David: Yes, so key lessons? Don't have oral contracts because if this had been written down in the first place, it probably wouldn't have ended up in this dispute. If there is an oral contract then it is very sensible to write down as soon as possible after the contract is formed what you thought the contract said because that might be really helpful five years later when you are arguing in front of a judge. Rather than saying what you thought you remember, you have got a contemporaneous note. Even better, one that has been sent to the other side at the time - that is going to be helpful. But, if you are going to end up with a contract like this, if something is going to be a real big swing, that £6.5 million was all or nothing wasn't it. If you got £6.49 million you got nothing, you got £6.5 million you won the lottery and got £1.2 million.
Given the importance of that swing, it must be worth emphasising in your contract "yes we really mean that". I think the words the judges use is "if and only if", so it would have only taken three words probably - but I think as drafter we would have probably put a little bit more than that - but make it clear where there is a big difference that that is understood and agreed.
Andrew: And perhaps an express term that says that there are to be no implied terms in the contract because you can't have an implied term to the extent that it contradicts an express term, which was one of the points raised in the Supreme Court.
David: Yes absolutely, and of course traditional estate agents would normally have written terms that would make this all very clear, but of course Mr Barton wasn't an estate agent he was trying to do a deal to recover his money and that is why he fell into this really.

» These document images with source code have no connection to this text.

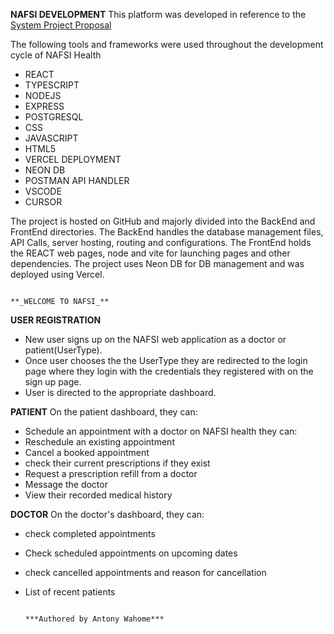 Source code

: **NAFSI DEVELOPMENT**
This platform was developed in reference to the [System Project Proposal](https://docs.google.com/document/d/1k-dRHxfNcxk0rlomOcIeNV5Cl5n4lZEBvMXDZyjxyzQ/edit?usp=sharing)


The following tools and frameworks were used throughout the development cycle of NAFSI Health

- REACT
- TYPESCRIPT
- NODEJS
- EXPRESS
- POSTGRESQL
- CSS
- JAVASCRIPT
- HTML5
- VERCEL DEPLOYMENT
- NEON DB
- POSTMAN API HANDLER
- VSCODE
- CURSOR

The project is hosted on GitHub and majorly divided into the BackEnd and FrontEnd directories. The BackEnd handles the database management files, API Calls, server hosting, routing and configurations. The FrontEnd holds the REACT web pages, node and vite for launching pages and other dependencies.
The project uses Neon DB for DB management and was deployed using Vercel.

                                                                      **_WELCOME TO NAFSI_**

**USER REGISTRATION**
- New user signs up on the NAFSI web application as a doctor or patient(UserType).
- Once user chooses the the UserType they are redirected to the login page where they login with the credentials they registered with on the sign up page.
- User is directed to the appropriate dashboard.

**PATIENT**
On the patient dashboard, they can:

- Schedule an appointment with a doctor on NAFSI health they can:
- Reschedule an existing appointment
- Cancel a booked appointment
- check their current prescriptions if they exist
- Request a prescription refill from a doctor
- Message the doctor
- View their recorded medical history


**DOCTOR**
On the doctor's dashboard, they can:

- check completed appointments
- Check scheduled appointments on upcoming dates
- check cancelled appointments and reason for cancellation
- List of recent patients

                                                               ***Authored by Antony Wahome***
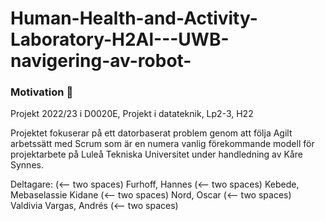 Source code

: # Human-Health-and-Activity-Laboratory-H2Al---UWB-navigering-av-robot-

### Motivation :rocket:
Projekt 2022/23 i D0020E, Projekt i datateknik, Lp2-3, H22



Projektet fokuserar på ett datorbaserat problem genom att följa Agilt 
arbetssätt med Scrum som är en numera vanlig förekommande modell för 
projektarbete på Luleå Tekniska Universitet under handledning av 
Kåre Synnes.



Deltagare:  (<-- two spaces)
Furhoff, Hannes  (<-- two spaces)
Kebede, Mebaselassie Kidane (<-- two spaces)
Nord, Oscar (<-- two spaces)
Valdivia Vargas, Andrés (<-- two spaces)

Great well thank you very much listeners. I hope you found that interesting, a useful insight into the thinking of the Courts. It is really interesting in this case that although the Supreme Court agreed with me, that actually two of the Supreme Court's judges didn't, the whole of the Court of Appeal didn't, and that is why if you have got a really important threshold in the contract it is really important to emphasise what happens if it is not met because on a different day of the week, you might have had a different mix of judges who might have come to a different view on this case. Thank you.